9.28.2006

Siaran Pers Jatam, 21 September 2006

Kamis 21 September 2006 16:34:33
WIB Tambang Marmer di Timor, Langgar Hak Warga

MinergyNews.Com, Jakarta - Surat Keputusan Bupati Timor Tengah Selatan mengenai penambangan marmer di kawasan Pegunungan Molo, menuai konflik antar masyarakat. (release JATAM, 20/9)Perusahaan tambang marmer, PT Teja Sekawan yang mengantongi surat dari Bupati telah secara semena-mena menggusur tanah milik warga untuk pembuatan jalan ke lokasi penambangan di gunung batu Faut Lik dan Fatu Ob, Desa Kuanoel, Kecamatan Fatumnasi, tanpa negosiasi terlebih dahulu.

Pada tanggal 24 Agustus 2006, PT Teja Sekawan telah menggunakan alat berat membongkar paksa pagar kebun milik keluarga Eti Anone untuk dijadikan jalan menuju gunung batu yang hendak ditambang. Aksi sepihak perusahaan yang menginjak-injak hak dan kepemilikan orang lain ini sempat dihentikan oleh warga. Namun kemudian, perusahaan memecah belah warga dengan membayar sebagian orang agar mendukung tambang.

Ironisnya, aparat Polri, PNS, dan TNI yang hadir di sana justru membenarkan tindakan perusahaan tersebut. Mereka yang seharusnya melindungi dan mengayomi rakyat justru telah mengorbankan rakyat demi kepentingan pengusaha.
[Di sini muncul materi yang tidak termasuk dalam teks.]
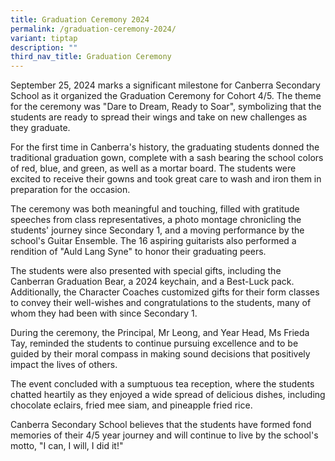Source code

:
 ```yaml
---
title: Graduation Ceremony 2024
permalink: /graduation-ceremony-2024/
variant: tiptap
description: ""
third_nav_title: Graduation Ceremony
---
```

<p>September 25, 2024 marks a significant milestone for Canberra Secondary
School as it organized the Graduation Ceremony for Cohort 4/5. The theme
for the ceremony was "Dare to Dream, Ready to Soar", symbolizing that the
students are ready to spread their wings and take on new challenges as
they graduate.</p>
<p>For the first time in Canberra's history, the graduating students donned
the traditional graduation gown, complete with a sash bearing the school
colors of red, blue, and green, as well as a mortar board. The students
were excited to receive their gowns and took great care to wash and iron
them in preparation for the occasion.</p>
<p>The ceremony was both meaningful and touching, filled with gratitude speeches
from class representatives, a photo montage chronicling the students' journey
since Secondary 1, and a moving performance by the school's Guitar Ensemble.
The 16 aspiring guitarists also performed a rendition of "Auld Lang Syne"
to honor their graduating peers.</p>
<p>The students were also presented with special gifts, including the Canberran
Graduation Bear, a 2024 keychain, and a Best-Luck pack. Additionally, the
Character Coaches customized gifts for their form classes to convey their
well-wishes and congratulations to the students, many of whom they had
been with since Secondary 1.</p>
<p>During the ceremony, the Principal, Mr Leong, and Year Head, Ms Frieda
Tay, reminded the students to continue pursuing excellence and to be guided
by their moral compass in making sound decisions that positively impact
the lives of others.</p>
<p>The event concluded with a sumptuous tea reception, where the students
chatted heartily as they enjoyed a wide spread of delicious dishes, including
chocolate eclairs, fried mee siam, and pineapple fried rice.</p>
<p>Canberra Secondary School believes that the students have formed fond
memories of their 4/5 year journey and will continue to live by the school's
motto, "I can, I will, I did it!"</p>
Peristiwa serupa telah sering terjadi. Yang terkahir pada Maret 2006, terjadi konflik antara masyarakat dengan PT Sumber Alam Marmer (SAM) yang juga mendapat ijin Bupati untuk menggali dan memotong bukit batu di Desa Tunua, Kecamatan Fatumnasi.

Pemotongan gunung-gunung batu di sana menyebabkan rusaknya tata air sehingga warga kesulitan mendapatkan air bersih. Pemotongan gunung batu juga menyebabkan tanah longsor hingga menggerus lahan pertanian.

Tindakan Bupati mengijinkan penambangan batu marmer sangat tidak logis, mengingat gunung batu memiliki fungsi hidrologi yang sangat vital sebagai resapan air. Hilangnya gunung batu menyebabkan krisis air bagi warga setempat dan resiko tanah longsor.

Hampir seluruh pulau Timor dinaungi jajaran pegunungan batu yang secara evolutif merupakan bentukan alam yang paling sesuai untuk ekosistem setempat. Tindakan Bupati yang tanpa didasari analisis ilmiah mendalam akan memusnahkan gunung-gunung batu tersebut. Sudah pasti keseimbangan alam yang terbentuk lewat proses evolutif ribuan tahun akan terganggu dan akan beresiko menimbulkan bencana. Pada akhirnya, rakyat yang bermukim di sekitar lokasi tambang akan menanggung kesengsaraan, bukan Bupati, Kapolres, apalagi pengusaha.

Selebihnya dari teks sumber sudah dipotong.